BKM Mutfak'ın "Çok Güzel Hareketler Bunlar" programına ve Yılmaz Erdoğan'a Bekir Hazar'dan eleştiri...
Çok Geyik Muhabbetler!
BKM Mutfak oyuncularının "Çok Güzel Hareketler Bunlar" programına kilitlendim geçen hafta...
Kilitlendim diyorum ama bu muhteşem olduğu için değildi. Birkaç haftadır inanılmaz bir düşüş yaşıyor. Eskisi gibi izlenmiyor artık. Bunun nedenini merak ettiğim için hiçbir kanala zap yapmadan izledim son programı.
Başlar başlamaz kendine gol atan bir programa tanık oldum ilk kez. Yılmaz Erdoğan mikrofonu eline alıyor. Başlıyor konuşmaya... "Aman efendim Tekirdağ'dan şu liseden gelmişler. Bursa'dan bu liseden gelmişler" diye...
Koltuklardaki öğrenciler başlıyor alkışlamaya. Yılmaz Erdoğan öğretmenlerini soruyor. Gösteriyorlar.
Yılmaz Erdoğan Pisagor bağıntısını bilip bilmediklerini soruyor.
Yılmaz erdoğan Pisagor bağıntısını anlatıyor.
Yılmaz Erdoğan "Karşı dikkenarın... "diye başlıyor...
Yılmaz Erdoğan "Karekökü" diye bitiriyor...
Tam sekiz dakika seyirciye fenalıklar getiren geyikler...
Sonra skece geçiyorlar... Kısa süre sonra da reklama...

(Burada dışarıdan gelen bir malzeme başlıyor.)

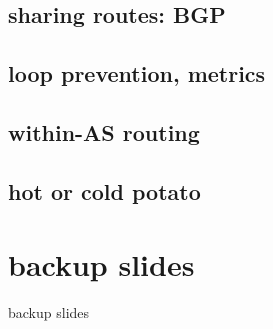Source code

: \subsection{sharing routes: BGP}

\subsection{loop prevention, metrics}

\subsection{within-AS routing}

\subsection{hot or cold potato}

\section{backup slides}
\begin{frame}{backup slides}
\end{frame}


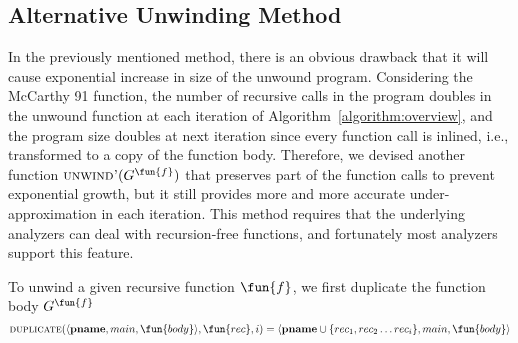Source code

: \subsection{Alternative Unwinding Method}\label{subsec:new-unwinding}
In the previously mentioned method, there is an obvious drawback that it will
cause exponential increase in size of the unwound program.
Considering the McCarthy 91 function, the number of recursive calls in the
program doubles in the unwound function at each iteration of 
Algorithm~\ref{algorithm:overview},
and the program size doubles at next iteration since every function call is
inlined, i.e., transformed to a copy of the function body.
Therefore, we devised another function $\textsc{unwind'}(G^\fun{f})$ that
preserves part of the function calls to prevent exponential growth, 
but it still provides more and more accurate under-approximation in each
iteration.
This method requires that the underlying analyzers can deal with
recursion-free functions, and fortunately most analyzers support this feature.

To unwind a given recursive function $\fun{f}$, we first duplicate the function body
$G^\fun{f}$
\begin{equation*}
  \textsc{duplicate}(\langle \mathbf{pname},main,\fun{body}\rangle, \fun{rec},i)
    = \langle \mathbf{pname}\cup\{rec_1, rec_2\dotsc rec_i\},main,\fun{body}\rangle
\end{equation*}
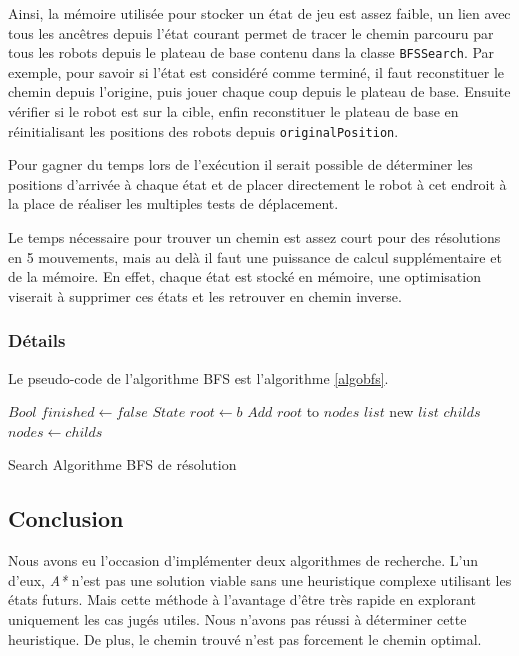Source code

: \documentclass[a4paper]{article} %
\begin{document}
Ainsi, la mémoire utilisée pour stocker un état de jeu est assez faible, un lien avec tous les ancêtres depuis l'état courant permet de tracer le chemin parcouru par tous les robots depuis le plateau de base contenu dans la classe \texttt{BFSSearch}. Par exemple, pour savoir si l'état est considéré comme terminé, il faut reconstituer le chemin depuis l'origine, puis jouer chaque coup depuis le plateau de base. Ensuite vérifier si le robot est sur la cible, enfin reconstituer le plateau de base en réinitialisant les positions des robots depuis \texttt{originalPosition}.

Pour gagner du temps lors de l’exécution il serait possible de déterminer les positions d'arrivée à chaque état et de placer directement le robot à cet endroit à la place de réaliser les multiples tests de déplacement.

Le temps nécessaire pour trouver un chemin est assez court pour des résolutions en 5 mouvements, mais au delà il faut une puissance de calcul supplémentaire et de la mémoire. En effet, chaque état est stocké en mémoire, une optimisation viserait à supprimer ces états et les retrouver en chemin inverse.

		\subsubsection{Détails}
Le pseudo-code de l'algorithme BFS est l'algorithme \ref{algobfs}.

\begin{algorithm}
\DontPrintSemicolon
\SetAlgoVlined
{}
$Bool$  $finished \gets false$\;
$State$  $root \gets b$\;
$Add$ $root$ to $nodes$ $list$\; 
 {
	new $list$ $childs$\;
	$nodes \gets childs$\;
}
\;
\caption{{\sc Search} Algorithme BFS de résolution}
\label{algobfs}
\end{algorithm}

	\subsection{Conclusion}
Nous avons eu l'occasion d'implémenter deux algorithmes de recherche. L'un d'eux, \textsl{A*} n'est pas une solution viable sans une heuristique complexe utilisant les états futurs. Mais cette méthode à l'avantage d'être très rapide en explorant uniquement les cas jugés utiles. Nous n'avons pas réussi à déterminer cette heuristique. De plus, le chemin trouvé n'est pas forcement le chemin optimal.
\end{document}
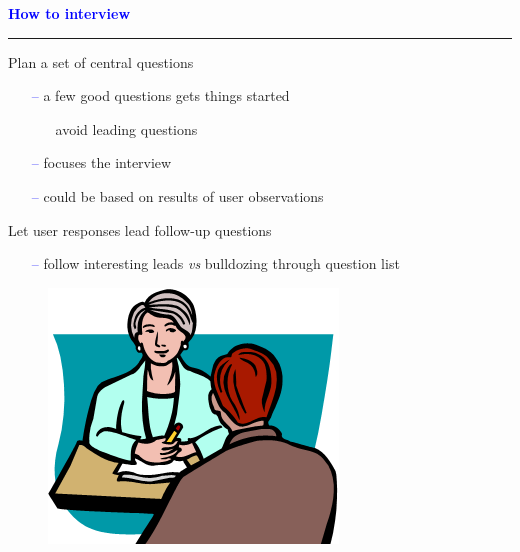 \documentclass[pdf]{beamer}
\begin{document}
{%
{
\begin{frame}
	\vspace{8mm}
	\textcolor{Blue}{\textbf{\large{How to interview}}}
    \textcolor{red}{\rule{10cm}{1mm}}
    Plan a set of central questions
    \begin{itemize}
      \item[\textcolor{Blue}{--}] a few good questions gets things started
      \begin{itemize}
      	\item[\textcolor{Blue}{\textbullet}] avoid leading questions
      \end{itemize}
      \item[\textcolor{Blue}{--}] focuses the interview
      \item[\textcolor{Blue}{--}] could be based on results of user observations
    \end{itemize}
    \bigskip
    Let user responses lead follow-up questions
    \begin{itemize}
      \item[\textcolor{Blue}{--}] follow interesting leads \textit{vs} bulldozing through question list
    \end{itemize}
    \begin{figure}[b]
    	\includegraphics[scale = 0.4, right]{21_Imagine.png}
    \end{figure}
\end{frame}}



}
\end{document}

Var olan az sayıdaki seyirci de diğer kanallara kaçıyor...
Reklam dönüşü sunucu sahneye çıkıyor. Tam skeci anons edecek Yılmaz Erdoğan söze giriyor. Başlıyor seyirciyle konuşmaya...
Sonra öğretmenleri ile konuşuyor. Ardından oyunculardan birinin annesini sahneye alıyor...
Başlıyor kadın konuşmaya... Meğer en büyük hayali sahneye çıkıp tiyatro oynamakmış...
Ardından sunucu balkondaki seyircilerin arasına çıkıyor.
Yılmaz Erdoğan sahneye oturmuş, yukarıya sorular yöneltiyor.
En çok izlenen skeç bir türlü başlamıyor...
Başlatın oyunu yahu...
Sunucu balkonda tam skeci anons edecek, biri Bursaspor kaşkolu veriyor...
Skeç kalıyor, kaşkol muhabbeti başlıyor.
O bitiyor "Hah" skeç başlayacak" diyorsunuz... Maalesef "Hayır" başlamıyor. Kestane şekeri getirmişler, onu veriyorlar sunucuya... Sırada kestane şekeri muhabbeti var.
Neyse "Bitti, skece geçiyoruz" diyorsunuz... Ah o da ne seyirciler arasındaki bir çocuk elinde bir kitap gösteriyor...
Yahu başlatın şu skeci...
Hayır, olmaz... Kitap muhabbetine dalış başlıyor...
Yılmaz sahnede oturmuş soruyor "O kitap şiir kitabı mı?. Kim yazmış"...
Kız balkondan cevap veriyor "Babam yazdı"...
Yahu skeç... Ne oldu skeç?...
Boşver onu... Yılmaz Erdoğan da boşveriyor... "Oku bakiim kızım babanın şiirlerini" diyor... Kız başlıyor babasının şiir kitabından okumaya...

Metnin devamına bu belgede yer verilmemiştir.